Why You Coach Run Fits, Not Gap Responsibility

Attack ball carriers and additional blockers through the inside half. Photo by Huskies Football
Attack ball carriers and additional blockers through the inside half. Photo by Huskies Football

The term ‘Run Fits’ gets thrown around a lot. It’s not exactly clear to everyone what it means.

It’s probably the toughest term to explain. Hardest for new coaches to grasp, too – maybe because there’s so many bad explanations out there.

Many coaches keep it too simple when they talk run fits. They only talk about gap assignment.

I’m all about the K.I.S.S. philosophy when we’re talking to our players. As a coach, though, you need to know some detail.

In my very first year as a Defensive Coordinator, we took on the leading rusher in the region. Our team was running a 3-3-5 Defense with a pattern match Cover 3 as the base coverage.
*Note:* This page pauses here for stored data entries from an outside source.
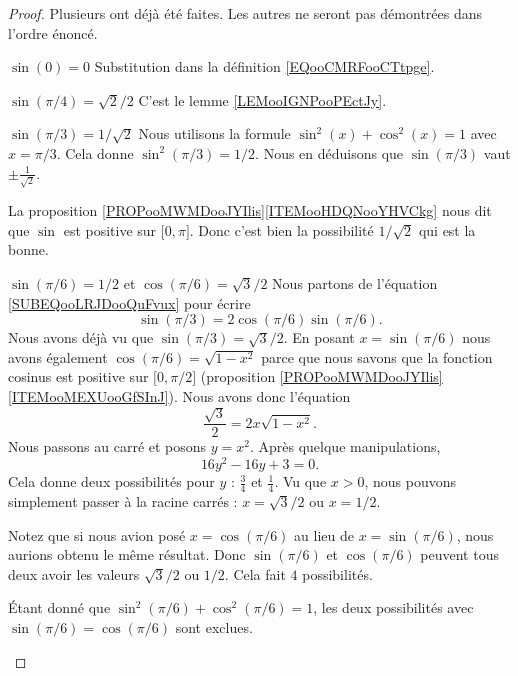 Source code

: \begin{proof}
	Plusieurs ont déjà été faites. Les autres ne seront pas démontrées dans l'ordre énoncé.
	\begin{subproof}
		\item[$\sin(0)=0$]
		Substitution dans la définition \eqref{EQooCMRFooCTtpge}.
		\item[$ \sin(\pi/4)=\sqrt{ 2 }/2$]
		C'est le lemme \ref{LEMooIGNPooPEctJy}.
		\item[$ \sin(\pi/3)=1/\sqrt{ 2 }$]
		Nous utilisons la formule \( \sin^2(x)+\cos^2(x)=1\) avec \( x=\pi/3\). Cela donne \( \sin^2(\pi/3)=1/2\). Nous en déduisons que \( \sin(\pi/3)\) vaut \( \pm\frac{1}{ \sqrt{ 2 } }\).

		La proposition \ref{PROPooMWMDooJYIlis}\ref{ITEMooHDQNooYHVCkg} nous dit que \( \sin\) est positive sur \(\mathopen[ 0 , \pi \mathclose]\). Donc c'est bien la possibilité \( 1/\sqrt{ 2 }\) qui est la bonne.
		\item[$\sin(\pi/6)=1/2$ et $\cos(\pi/6)=\sqrt{ 3 }/2 $]
		Nous partons de l'équation \eqref{SUBEQooLRJDooQuFvux} pour écrire
		\begin{equation}
			\sin(\pi/3)=2\cos(\pi/6)\sin(\pi/6).
		\end{equation}
		Nous avons déjà vu que \( \sin(\pi/3)=\sqrt{ 3 }/2\). En posant \( x=\sin(\pi/6)\) nous avons également \( \cos(\pi/6)=\sqrt{ 1-x^2 }\) parce que nous savons que la fonction cosinus est positive sur \( \mathopen[ 0 , \pi/2 \mathclose]\) (proposition \ref{PROPooMWMDooJYIlis}\ref{ITEMooMEXUooGfSInJ}). Nous avons donc l'équation
		\begin{equation}
			\frac{ \sqrt{ 3 } }{2}=2x\sqrt{ 1-x^2 }.
		\end{equation}
		Nous passons au carré et posons \( y=x^2\). Après quelque manipulations,
		\begin{equation}
			16y^2-16y+3=0.
		\end{equation}
		Cela donne deux possibilités pour \( y\) : \( \frac{ 3 }{ 4 }\) et \( \frac{1}{ 4 }\). Vu que \( x>0\), nous pouvons simplement passer à la racine carrés : \( x=\sqrt{ 3 }/2\) ou \( x=1/2\).

		Notez que si nous avion posé \( x=\cos(\pi/6)\) au lieu de \( x=\sin(\pi/6)\), nous aurions obtenu le même résultat. Donc \( \sin(\pi/6)\) et \( \cos(\pi/6)\) peuvent tous deux avoir les valeurs \( \sqrt{ 3 }/2\) ou \( 1/2\). Cela fait \( 4\) possibilités.

		Étant donné que \( \sin^2(\pi/6)+\cos^2(\pi/6)=1\), les deux possibilités avec \( \sin(\pi/6)=\cos(\pi/6)\) sont exclues.


\end{subproof}
\end{proof}
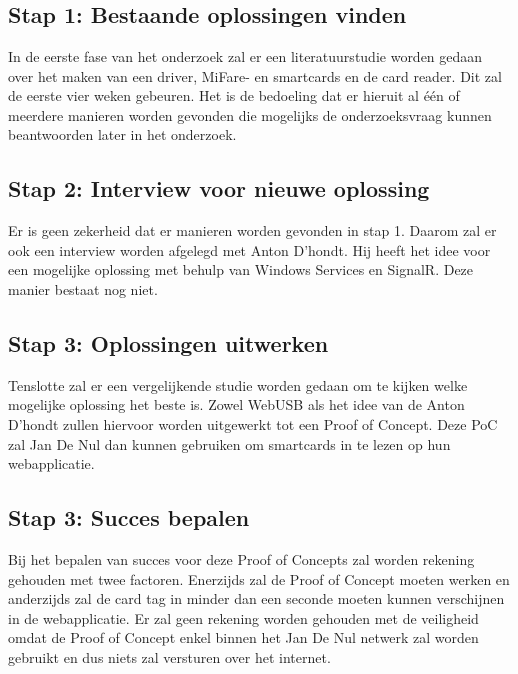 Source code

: \graphicspath{{graphics/}}
\chapter{}%
\label{ch:methodologie}

\section{Stap 1: Bestaande oplossingen vinden}
In de eerste fase van het onderzoek zal er een literatuurstudie worden gedaan over het maken van een driver, MiFare- en smartcards en de card reader. Dit zal de eerste vier weken gebeuren. Het is de bedoeling dat er hieruit al één of meerdere manieren worden gevonden die mogelijks de onderzoeksvraag kunnen beantwoorden later in het onderzoek.

\section{Stap 2: Interview voor nieuwe oplossing}
Er is geen zekerheid dat er manieren worden gevonden in stap 1. Daarom zal er ook een interview worden afgelegd met Anton D'hondt. Hij heeft het idee voor een mogelijke oplossing met behulp van Windows Services en SignalR. Deze manier bestaat nog niet.

\section{Stap 3: Oplossingen uitwerken}
Tenslotte zal er een vergelijkende studie worden gedaan om te kijken welke mogelijke oplossing het beste is. Zowel WebUSB als het idee van de Anton D'hondt zullen hiervoor worden uitgewerkt tot een Proof of Concept. Deze PoC zal Jan De Nul dan kunnen gebruiken om smartcards in te lezen op hun webapplicatie. 

\section{Stap 3: Succes bepalen}
Bij het bepalen van succes voor deze Proof of Concepts zal worden rekening gehouden met twee factoren. Enerzijds zal de Proof of Concept moeten werken en anderzijds zal de card tag in minder dan een seconde moeten kunnen verschijnen in de webapplicatie. Er zal geen rekening worden gehouden met de veiligheid omdat de Proof of Concept enkel binnen het Jan De Nul netwerk zal worden gebruikt en dus niets zal versturen over het internet.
The game was a shootout. Our offense stayed step for step for 3 quarters. But we couldn’t keep up for all 48 minutes.

I tried every adjustment I could think of. We played a 4 front. A 5 front. A 6 front. We blitzed like crazy. Blitzed no one. You name it, I called it.

Nothing worked. Why wasn’t it working?

In the film room, it became pretty clear. Their base offensive play was Power. You know… down-down, kick out, wrap to the backer. That old thing.

We were in the right gaps every play. But the wrong side of the gap. Especially the Linebackers.

When Linebackers blitzed, they blitzed wide. And got kicked out. Over and over again.

When I talk about run fits and how the spill players are responsible for the inside half of the gap, that’s what I’m thinking about.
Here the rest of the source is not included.